What is the encoding of unprefixed string literals in C++? For example, all string literals are parsed and stored as UTF-16 in Java, as UTF-8 in Python3. I guess this is the case with C++ u8""
literals. But I'm not clear about normal literals like ""
.
What should be the output of following code?
#include <iostream>
#include <iomanip>
int main() {
auto c = "Hello, World!";
while(*c) {
std::cout << std::hex << (unsigned int){*c++} << " ";
}
}
When I run this in my machine, it gives following output:
48 65 6c 6c 6f 2c 20 57 6f 72 6c 64 21
But is this guarantied? Cppreference page for string literals says that characters inside normal string literals are from the translation character set, and translation character set states that:
The translation character set consists of the following elements:
- each character named by ISO/IEC 10646, as identified by its unique UCS scalar value, and
- a distinct character for each UCS scalar value where no named character is assigned.

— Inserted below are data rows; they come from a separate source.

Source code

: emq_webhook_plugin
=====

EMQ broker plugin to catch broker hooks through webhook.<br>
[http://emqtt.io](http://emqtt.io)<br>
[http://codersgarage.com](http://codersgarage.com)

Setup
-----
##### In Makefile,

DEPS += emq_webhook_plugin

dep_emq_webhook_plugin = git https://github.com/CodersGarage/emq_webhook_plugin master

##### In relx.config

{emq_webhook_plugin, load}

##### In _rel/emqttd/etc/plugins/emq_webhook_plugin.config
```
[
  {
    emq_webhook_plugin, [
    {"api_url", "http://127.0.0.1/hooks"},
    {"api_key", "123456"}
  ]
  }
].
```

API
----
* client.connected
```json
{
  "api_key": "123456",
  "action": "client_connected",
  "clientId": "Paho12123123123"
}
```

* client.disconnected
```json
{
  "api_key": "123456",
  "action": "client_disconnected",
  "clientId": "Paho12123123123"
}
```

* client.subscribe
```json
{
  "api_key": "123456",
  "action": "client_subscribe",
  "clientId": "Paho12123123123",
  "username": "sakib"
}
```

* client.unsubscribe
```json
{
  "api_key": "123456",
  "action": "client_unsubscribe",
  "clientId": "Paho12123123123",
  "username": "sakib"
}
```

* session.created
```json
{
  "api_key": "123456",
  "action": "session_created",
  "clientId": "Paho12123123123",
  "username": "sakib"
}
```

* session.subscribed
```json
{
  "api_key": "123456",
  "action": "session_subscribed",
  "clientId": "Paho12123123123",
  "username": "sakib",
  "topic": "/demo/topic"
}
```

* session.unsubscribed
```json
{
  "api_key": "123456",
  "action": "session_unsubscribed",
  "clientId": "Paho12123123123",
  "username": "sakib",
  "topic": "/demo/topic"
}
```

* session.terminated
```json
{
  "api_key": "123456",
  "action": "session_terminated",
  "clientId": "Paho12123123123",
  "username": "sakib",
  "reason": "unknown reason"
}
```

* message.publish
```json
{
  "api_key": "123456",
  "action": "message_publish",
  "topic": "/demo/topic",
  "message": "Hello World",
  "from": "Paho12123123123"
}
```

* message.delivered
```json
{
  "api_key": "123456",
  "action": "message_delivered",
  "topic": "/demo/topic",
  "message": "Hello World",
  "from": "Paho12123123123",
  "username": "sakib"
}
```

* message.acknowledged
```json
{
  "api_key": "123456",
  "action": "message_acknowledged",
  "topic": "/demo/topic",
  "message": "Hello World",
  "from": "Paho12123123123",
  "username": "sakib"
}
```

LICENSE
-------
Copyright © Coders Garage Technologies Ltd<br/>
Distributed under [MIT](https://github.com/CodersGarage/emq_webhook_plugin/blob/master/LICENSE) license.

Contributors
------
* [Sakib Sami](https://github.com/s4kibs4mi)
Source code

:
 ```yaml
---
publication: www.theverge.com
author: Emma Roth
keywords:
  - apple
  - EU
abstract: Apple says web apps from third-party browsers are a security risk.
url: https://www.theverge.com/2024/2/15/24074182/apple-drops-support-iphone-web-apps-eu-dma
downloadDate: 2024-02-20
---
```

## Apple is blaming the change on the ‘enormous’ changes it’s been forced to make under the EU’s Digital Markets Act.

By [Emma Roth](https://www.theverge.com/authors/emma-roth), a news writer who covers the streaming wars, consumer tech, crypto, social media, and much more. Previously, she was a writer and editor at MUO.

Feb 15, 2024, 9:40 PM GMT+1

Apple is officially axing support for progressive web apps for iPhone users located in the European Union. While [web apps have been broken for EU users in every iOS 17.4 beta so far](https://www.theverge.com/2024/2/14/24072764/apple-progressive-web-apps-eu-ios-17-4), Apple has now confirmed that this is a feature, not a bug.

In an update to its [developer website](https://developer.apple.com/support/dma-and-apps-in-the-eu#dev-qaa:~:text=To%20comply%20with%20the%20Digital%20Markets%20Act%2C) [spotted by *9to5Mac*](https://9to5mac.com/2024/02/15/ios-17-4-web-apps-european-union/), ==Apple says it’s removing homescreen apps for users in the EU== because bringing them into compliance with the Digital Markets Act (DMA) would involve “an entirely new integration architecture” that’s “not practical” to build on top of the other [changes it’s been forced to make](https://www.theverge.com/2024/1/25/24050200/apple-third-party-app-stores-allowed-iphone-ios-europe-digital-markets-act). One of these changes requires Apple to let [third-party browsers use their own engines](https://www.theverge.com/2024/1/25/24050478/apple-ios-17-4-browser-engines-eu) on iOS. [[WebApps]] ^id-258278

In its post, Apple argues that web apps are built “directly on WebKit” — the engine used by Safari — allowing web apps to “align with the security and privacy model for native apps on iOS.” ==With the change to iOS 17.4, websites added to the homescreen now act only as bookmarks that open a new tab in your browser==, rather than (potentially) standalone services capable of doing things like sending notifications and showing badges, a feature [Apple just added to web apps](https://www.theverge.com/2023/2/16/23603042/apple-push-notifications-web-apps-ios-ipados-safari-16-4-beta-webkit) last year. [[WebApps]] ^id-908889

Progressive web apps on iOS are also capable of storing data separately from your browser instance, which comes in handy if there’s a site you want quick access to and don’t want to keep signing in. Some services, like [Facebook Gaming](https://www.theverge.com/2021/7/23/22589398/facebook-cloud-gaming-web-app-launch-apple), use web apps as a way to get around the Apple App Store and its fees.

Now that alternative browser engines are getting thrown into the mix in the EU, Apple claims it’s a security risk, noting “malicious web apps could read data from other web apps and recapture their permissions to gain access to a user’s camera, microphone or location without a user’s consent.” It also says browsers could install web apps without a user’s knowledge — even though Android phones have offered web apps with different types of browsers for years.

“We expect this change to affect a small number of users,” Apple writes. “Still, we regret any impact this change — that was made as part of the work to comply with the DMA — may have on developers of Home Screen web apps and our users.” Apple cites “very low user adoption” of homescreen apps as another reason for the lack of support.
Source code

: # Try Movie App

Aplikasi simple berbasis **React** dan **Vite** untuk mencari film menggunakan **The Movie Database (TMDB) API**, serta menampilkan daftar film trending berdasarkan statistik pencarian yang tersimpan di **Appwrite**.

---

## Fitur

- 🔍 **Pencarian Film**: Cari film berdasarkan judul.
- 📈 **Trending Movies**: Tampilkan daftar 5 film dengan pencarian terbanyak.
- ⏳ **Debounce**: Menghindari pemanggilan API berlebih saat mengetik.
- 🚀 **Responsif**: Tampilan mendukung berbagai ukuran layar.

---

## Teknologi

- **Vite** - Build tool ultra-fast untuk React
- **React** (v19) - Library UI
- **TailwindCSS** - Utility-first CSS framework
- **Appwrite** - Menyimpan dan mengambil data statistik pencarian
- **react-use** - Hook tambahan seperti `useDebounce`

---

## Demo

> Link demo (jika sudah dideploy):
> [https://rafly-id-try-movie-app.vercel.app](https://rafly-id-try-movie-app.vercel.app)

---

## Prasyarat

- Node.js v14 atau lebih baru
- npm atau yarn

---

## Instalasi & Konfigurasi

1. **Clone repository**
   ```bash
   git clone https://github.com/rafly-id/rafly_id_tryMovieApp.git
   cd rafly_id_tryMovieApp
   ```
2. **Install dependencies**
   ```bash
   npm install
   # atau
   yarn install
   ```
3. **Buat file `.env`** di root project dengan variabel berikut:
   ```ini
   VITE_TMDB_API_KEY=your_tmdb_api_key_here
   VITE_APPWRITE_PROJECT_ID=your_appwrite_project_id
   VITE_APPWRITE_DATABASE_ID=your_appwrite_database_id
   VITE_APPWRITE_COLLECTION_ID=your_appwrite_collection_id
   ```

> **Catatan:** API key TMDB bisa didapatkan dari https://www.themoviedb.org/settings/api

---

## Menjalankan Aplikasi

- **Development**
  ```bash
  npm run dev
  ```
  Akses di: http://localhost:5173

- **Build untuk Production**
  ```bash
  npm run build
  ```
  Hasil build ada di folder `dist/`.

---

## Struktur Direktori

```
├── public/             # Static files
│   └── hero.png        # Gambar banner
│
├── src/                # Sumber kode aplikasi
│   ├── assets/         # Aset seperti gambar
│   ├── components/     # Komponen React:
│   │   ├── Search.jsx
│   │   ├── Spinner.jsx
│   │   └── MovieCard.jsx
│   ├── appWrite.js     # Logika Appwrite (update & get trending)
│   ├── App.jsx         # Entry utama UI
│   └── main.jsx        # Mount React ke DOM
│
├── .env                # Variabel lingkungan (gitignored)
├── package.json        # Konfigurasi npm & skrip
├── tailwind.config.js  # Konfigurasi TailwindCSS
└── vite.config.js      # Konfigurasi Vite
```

From this definition, it seems translation character set refers to Unicode (or its superset). Then is there no difference between ""
and u8""
except for explicitness?
Suppose if I want my string to be in EBCDIC encoding (just as an exercise), what is the correct way to achieve it in C++?
EDIT: The linked Cppreference page for string literals does say that it is implementation defined. Does that mean, should I avoid using them?